Polymerase chain reaction (PCR)and polymorphic marker validation

Genotyping PCR amplifications were performed in 25 μL reaction volumes as follows: 12.5 μL of 2×Taq MasterMix (Ruibiotech, Beijing, China), approximately 50 ng of DNA, 5 pmol forward primer with the 5′end labeled with a fluorescent dye (FAM; Ruibiotech, Beijing, China), 5 pmol reverse primer, and sterile double-distilled water added to 25 μL. The amplifications were performed using the following schedule: denaturation at 94°C for 5 min; 30 cycles of denaturation for 30 s at 94°C, annealing for 30 s at the optimal temperature, and then extension for 30 s at 72°C; a final extension at 72°C for 7 min. All the PCR amplifications were performed using the same thermal cycler (Applied Biosystems, Foster, CA, USA). The PCR products were separated by an ABI 3730XLcapillary electrophoresis analyzer (Applied Biosystems, Foster, CA, USA) with a GeneScan-500LIZ size standard. Fragments were genotyped for their presence/absence at each locus, and the allele sizes were scored using GeneMaker 2.2.0 software (Soft Genetics LIC, State College, PA, USA) and visually checked twice to reduce genotyping errors.

3. Results

3.1 De novo assembly

The preliminary assembly yielded 137,506 contigs, with an average length of 588 bp and an N50 value of 650 (Table 1). Using the CLC Genomics Workbench, 115,987 primary unigenes with an average length of 703 bp (N50 value: 768) were obtained. The primary unigenes were assembled using CAP3 EST software to produce a final unigene set of 96,213 unigenes with an average length of 700 bp and N50 value of 894.

Table 1. Summary of assembly statistics for Sorbus pohuashanensis leaf transcriptome.

Statistics counts Total length (bp) N50 (bp) Average length (bp) longest (bp) N% GC%
Contigs 137,506 80,881,146 650 588 12,084 0 42.0
Primary Unigenes 115,987 81,529,176 768 703 13,674 0.8 42.0
Final Unigenes 96,213 74,058,783 894 770 13,675 0.87 42.0

The final unigene set contained 19,614 sequences (20.39%), with lengths less than 400 bp; 32,971 unigenes (34.27%), with lengths ranging from 401 to 600 bp; 14,962 unigenes (15.55%), with lengths ranging from 601 to 800 bp;8,582 unigenes (8.91%), with lengths ranging from 801 to 1000 bp; and 20,084 unigenes (20.87%), with lengths above 1000 bp (Fig 1).

Fig 1. Length distribution of assembled Sorbus pohuashanensis leaf unigenes.

Fig 1

Clean reads for each S. pohuashanensis leaf were combined and resulted in 96,213 unigenes. Horizontal and vertical axes show the size and number of unigenes, respectively.

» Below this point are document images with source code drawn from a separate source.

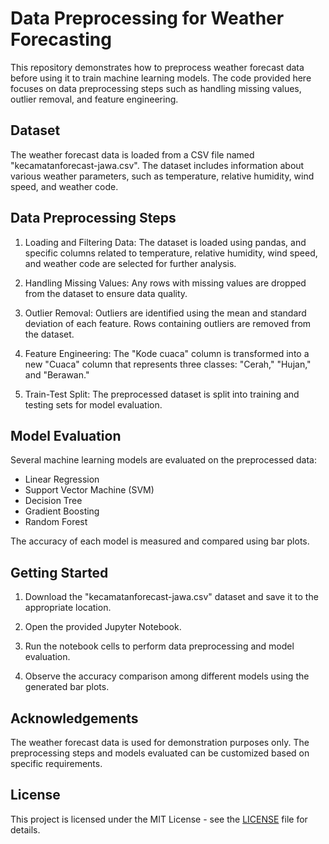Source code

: # Data Preprocessing for Weather Forecasting

This repository demonstrates how to preprocess weather forecast data before using it to train machine learning models. The code provided here focuses on data preprocessing steps such as handling missing values, outlier removal, and feature engineering.

## Dataset

The weather forecast data is loaded from a CSV file named "kecamatanforecast-jawa.csv". The dataset includes information about various weather parameters, such as temperature, relative humidity, wind speed, and weather code.

## Data Preprocessing Steps

1. Loading and Filtering Data: The dataset is loaded using pandas, and specific columns related to temperature, relative humidity, wind speed, and weather code are selected for further analysis.

2. Handling Missing Values: Any rows with missing values are dropped from the dataset to ensure data quality.

3. Outlier Removal: Outliers are identified using the mean and standard deviation of each feature. Rows containing outliers are removed from the dataset.

4. Feature Engineering: The "Kode cuaca" column is transformed into a new "Cuaca" column that represents three classes: "Cerah," "Hujan," and "Berawan."

5. Train-Test Split: The preprocessed dataset is split into training and testing sets for model evaluation.

## Model Evaluation

Several machine learning models are evaluated on the preprocessed data:

- Linear Regression
- Support Vector Machine (SVM)
- Decision Tree
- Gradient Boosting
- Random Forest

The accuracy of each model is measured and compared using bar plots.

## Getting Started

1. Download the "kecamatanforecast-jawa.csv" dataset and save it to the appropriate location.

2. Open the provided Jupyter Notebook.

3. Run the notebook cells to perform data preprocessing and model evaluation.

4. Observe the accuracy comparison among different models using the generated bar plots.


## Acknowledgements

The weather forecast data is used for demonstration purposes only. The preprocessing steps and models evaluated can be customized based on specific requirements.

## License

This project is licensed under the MIT License - see the [LICENSE](LICENSE) file for details.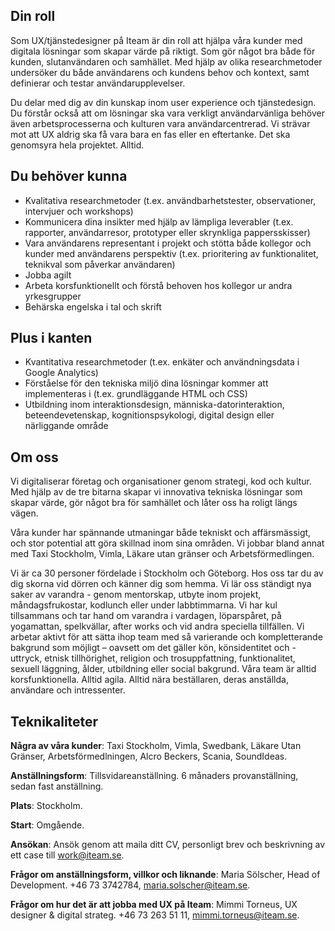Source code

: ## Din roll
Som UX/tjänstedesigner på Iteam är din roll att hjälpa våra kunder med digitala lösningar som skapar värde på riktigt. Som gör något bra både för kunden, slutanvändaren och samhället. Med hjälp av olika researchmetoder undersöker du både användarens och kundens behov och kontext, samt definierar och testar användarupplevelser.

Du delar med dig av din kunskap inom user experience och tjänstedesign. Du förstår också att om lösningar ska vara verkligt användarvänliga behöver även arbetsprocesserna och kulturen vara användarcentrerad. Vi strävar mot att UX aldrig ska få vara bara en fas eller en eftertanke. Det ska genomsyra hela projektet. Alltid.

## Du behöver kunna
* Kvalitativa researchmetoder (t.ex. användbarhetstester, observationer, intervjuer och workshops)
* Kommunicera dina insikter med hjälp av lämpliga leverabler (t.ex. rapporter, användarresor, prototyper eller skrynkliga pappersskisser)
* Vara användarens representant i projekt och stötta både kollegor och kunder med användarens perspektiv (t.ex. prioritering av funktionalitet, teknikval som påverkar användaren)
* Jobba agilt
* Arbeta korsfunktionellt och förstå behoven hos kollegor ur andra yrkesgrupper
* Behärska engelska i tal och skrift

## Plus i kanten

* Kvantitativa researchmetoder (t.ex. enkäter och användningsdata i Google Analytics)
* Förståelse för den tekniska miljö dina lösningar kommer att implementeras i (t.ex. grundläggande HTML och CSS)
* Utbildning inom interaktionsdesign, människa-datorinteraktion, beteendevetenskap, kognitionspsykologi, digital design eller närliggande område

## Om oss
Vi digitaliserar företag och organisationer genom strategi, kod och kultur. Med hjälp av de tre bitarna skapar vi innovativa tekniska lösningar som skapar värde, gör något bra för samhället och låter oss ha roligt längs vägen.

Våra kunder har spännande utmaningar både tekniskt och affärsmässigt, och stor potential att göra skillnad inom sina områden. Vi jobbar bland annat med Taxi Stockholm, Vimla, Läkare utan gränser och Arbetsförmedlingen.

Vi är ca 30 personer fördelade i Stockholm och Göteborg. Hos oss tar du av dig skorna vid dörren och känner dig som hemma. Vi lär oss ständigt nya saker av varandra - genom mentorskap, utbyte inom projekt, måndagsfrukostar, kodlunch eller under labbtimmarna. Vi har kul tillsammans och tar hand om varandra i vardagen, löparspåret, på yogamattan, spelkvällar, after works och vid andra speciella tillfällen. Vi arbetar aktivt för att sätta ihop team med så varierande och kompletterande bakgrund som möjligt – oavsett om det gäller kön, könsidentitet och -uttryck, etnisk tillhörighet, religion och trosuppfattning, funktionalitet, sexuell läggning, ålder, utbildning eller social bakgrund. Våra team är alltid korsfunktionella. Alltid agila. Alltid nära beställaren, deras anställda, användare och intressenter.

## Teknikaliteter

**Några av våra kunder**: Taxi Stockholm, Vimla, Swedbank, Läkare Utan Gränser, Arbetsförmedlningen, Alcro Beckers, Scania, SoundIdeas.

**Anställningsform**: Tillsvidareanställning. 6 månaders provanställning, sedan fast anställning.

**Plats**: Stockholm.

**Start**: Omgående.

**Ansökan**: Ansök genom att maila ditt CV, personligt brev och beskrivning av ett case till [work@iteam.se](mailto:work@iteam.se).

**Frågor om anställningsform, villkor och liknande**: Maria Sölscher, Head of Development. +46 73 3742784, [maria.solscher@iteam.se](mailto:maria.solscher@iteam.se).

**Frågor om hur det är att jobba med UX på Iteam**: Mimmi Torneus, UX designer & digital strateg. +46 73 263 51 11, [mimmi.torneus@iteam.se](mailto:mimmi.torneus@iteam.se).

3.2 Gene function annotation

The final unigene set was searched against the Nr, Uniprot, GO, COG and KEGG databases and a total of 62,053 unigenes were annotated (Table 2). From the species statistics on unigenes that were annotated in the Nr database, we found that 26,788 genes (45.34%) were annotated to Malus domestica, 22,512 genes (38.10%) to Pyrus × bretschneideri, 1,369 (2.32%) to Pyrus persica, and 1,270 (2.15%) to P. mume. This suggests that S. pohuashanensisis is closely related to M. domestica and Pyrus × bretschneideri, and less closely related to P. persica and P. mume. The details of the comparison are shown in Fig 2 and S2 File.

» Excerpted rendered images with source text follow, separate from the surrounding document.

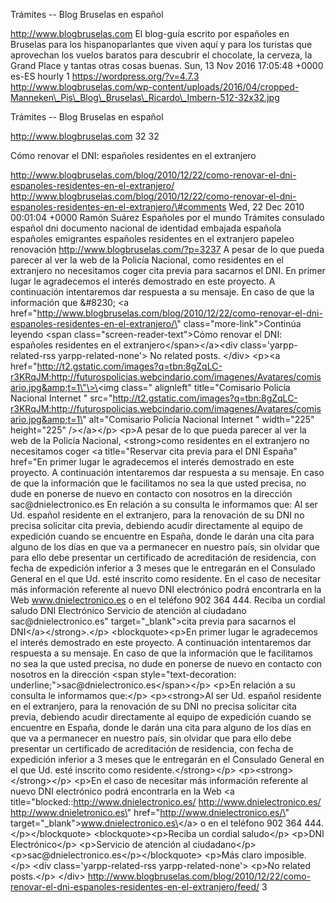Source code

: Trámites -- Blog Bruselas en español

http://www.blogbruselas.com El blog-guía escrito por españoles en
Bruselas para los hispanoparlantes que viven aquí y para los turistas
que aprovechan los vuelos baratos para descubrir el chocolate, la
cerveza, la Grand Place y tantas otras cosas buenas. Sun, 13 Nov 2016
17:05:48 +0000 es-ES hourly 1 https://wordpress.org/?v=4.7.3
http://www.blogbruselas.com/wp-content/uploads/2016/04/cropped-Manneken\_Pis\_Blog\_Bruselas\_Ricardo\_Imbern-512-32x32.jpg

Trámites -- Blog Bruselas en español

http://www.blogbruselas.com 32 32

Cómo renovar el DNI: españoles residentes en el extranjero

http://www.blogbruselas.com/blog/2010/12/22/como-renovar-el-dni-espanoles-residentes-en-el-extranjero/
http://www.blogbruselas.com/blog/2010/12/22/como-renovar-el-dni-espanoles-residentes-en-el-extranjero/\#comments
Wed, 22 Dec 2010 00:01:04 +0000 Ramón Suárez Españoles por el mundo
Trámites consulado español dni documento nacional de identidad embajada
española españoles emigrantes españoles residentes en el extranjero
papeleo renovación http://www.blogbruselas.com/?p=3237 A pesar de lo que
pueda parecer al ver la web de la Policía Nacional, como residentes en
el extranjero no necesitamos coger cita previa para sacarnos el DNI. En
primer lugar le agradecemos el interés demostrado en este proyecto. A
continuación intentaremos dar respuesta a su mensaje. En caso de que la
información que &\#8230; \<a
href=\"http://www.blogbruselas.com/blog/2010/12/22/como-renovar-el-dni-espanoles-residentes-en-el-extranjero/\"
class=\"more-link\"\>Continúa leyendo \<span
class=\"screen-reader-text\"\>Cómo renovar el DNI: españoles residentes
en el extranjero\</span\>\</a\>\<div class=\'yarpp-related-rss
yarpp-related-none\'\> No related posts. \</div\> \<p\>\<a
href=\"http://t2.gstatic.com/images?q=tbn:8gZqLC-r3KRqJM:http://futurospolicias.webcindario.com/imagenes/Avatares/comisario.jpg&amp;t=1\"\>\<img
class=\" alignleft\" title=\"Comisario Policía Nacional Internet \"
src=\"http://t2.gstatic.com/images?q=tbn:8gZqLC-r3KRqJM:http://futurospolicias.webcindario.com/imagenes/Avatares/comisario.jpg&amp;t=1\"
alt=\"Comisario Policía Nacional Internet \" width=\"225\"
height=\"225\" /\>\</a\>\</p\> \<p\>A pesar de lo que pueda parecer al
ver la web de la Policía Nacional, \<strong\>como residentes en el
extranjero no necesitamos coger \<a title=\"Reservar cita previa para el
DNI España\" href=\"En primer lugar le agradecemos el interés demostrado
en este proyecto. A continuación intentaremos dar respuesta a su
mensaje. En caso de que la información que le facilitamos no sea la que
usted precisa, no dude en ponerse de nuevo en contacto con nosotros en
la dirección sac\@dnielectronico.es En relación a su consulta le
informamos que: Al ser Ud. español residente en el extranjero, para la
renovación de su DNI no precisa solicitar cita previa, debiendo acudir
directamente al equipo de expedición cuando se encuentre en España,
donde le darán una cita para alguno de los días en que va a permanecer
en nuestro país, sin olvidar que para ello debe presentar un certificado
de acreditación de residencia, con fecha de expedición inferior a 3
meses que le entregarán en el Consulado General en el que Ud. esté
inscrito como residente. En el caso de necesitar más información
referente al nuevo DNI electrónico podrá encontrarla en la Web
www.dnielectronico.es o en el teléfono 902 364 444. Reciba un cordial
saludo DNI Electrónico Servicio de atención al ciudadano
sac\@dnielectronico.es\" target=\"\_blank\"\>cita previa para sacarnos
el DNI\</a\>\</strong\>.\</p\> \<blockquote\>\<p\>En primer lugar le
agradecemos el interés demostrado en este proyecto. A continuación
intentaremos dar respuesta a su mensaje. En caso de que la información
que le facilitamos no sea la que usted precisa, no dude en ponerse de
nuevo en contacto con nosotros en la dirección \<span
style=\"text-decoration:
underline;\"\>sac\@dnielectronico.es\</span\>\</p\> \<p\>En relación a
su consulta le informamos que:\</p\> \<p\>\<strong\>Al ser Ud. español
residente en el extranjero, para la renovación de su DNI no precisa
solicitar cita previa, debiendo acudir directamente al equipo de
expedición cuando se encuentre en España, donde le darán una cita para
alguno de los días en que va a permanecer en nuestro país, sin olvidar
que para ello debe presentar un certificado de acreditación de
residencia, con fecha de expedición inferior a 3 meses que le entregarán
en el Consulado General en el que Ud. esté inscrito como
residente.\</strong\>\</p\> \<p\>\<strong\> \</strong\>\</p\> \<p\>En el
caso de necesitar más información referente al nuevo DNI electrónico
podrá encontrarla en la Web \<a
title=\"blocked::http://www.dnielectronico.es/
http://www.dnielectronico.es/ http://www.dnieletronico.es\"
href=\"http://www.dnielectronico.es/\"
target=\"\_blank\"\>www.dnielectronico.es\</a\> o en el teléfono 902 364
444.\</p\>\</blockquote\> \<blockquote\>\<p\>Reciba un cordial
saludo\</p\> \<p\>DNI Electrónico\</p\> \<p\>Servicio de atención al
ciudadano\</p\> \<p\>sac\@dnielectronico.es\</p\>\</blockquote\>
\<p\>Más claro imposible.\</p\> \<div class=\'yarpp-related-rss
yarpp-related-none\'\> \<p\>No related posts.\</p\> \</div\>
http://www.blogbruselas.com/blog/2010/12/22/como-renovar-el-dni-espanoles-residentes-en-el-extranjero/feed/
3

Table 2. Statistics of annotation results for Sorbus pohuashanensis unigenes.

Database NR SwissProt GO COG KEGG All
Number annotated 59,089 55,978 35,225 33,168 13,953 62,053

Fig 2. Species-based distribution of BLASTX matches for unigenes against NCBI Nr database.

Fig 2

We used all plant proteins in the NCBI Nr database in performing the homology search; for each unigene, we selected the closest match for analysis.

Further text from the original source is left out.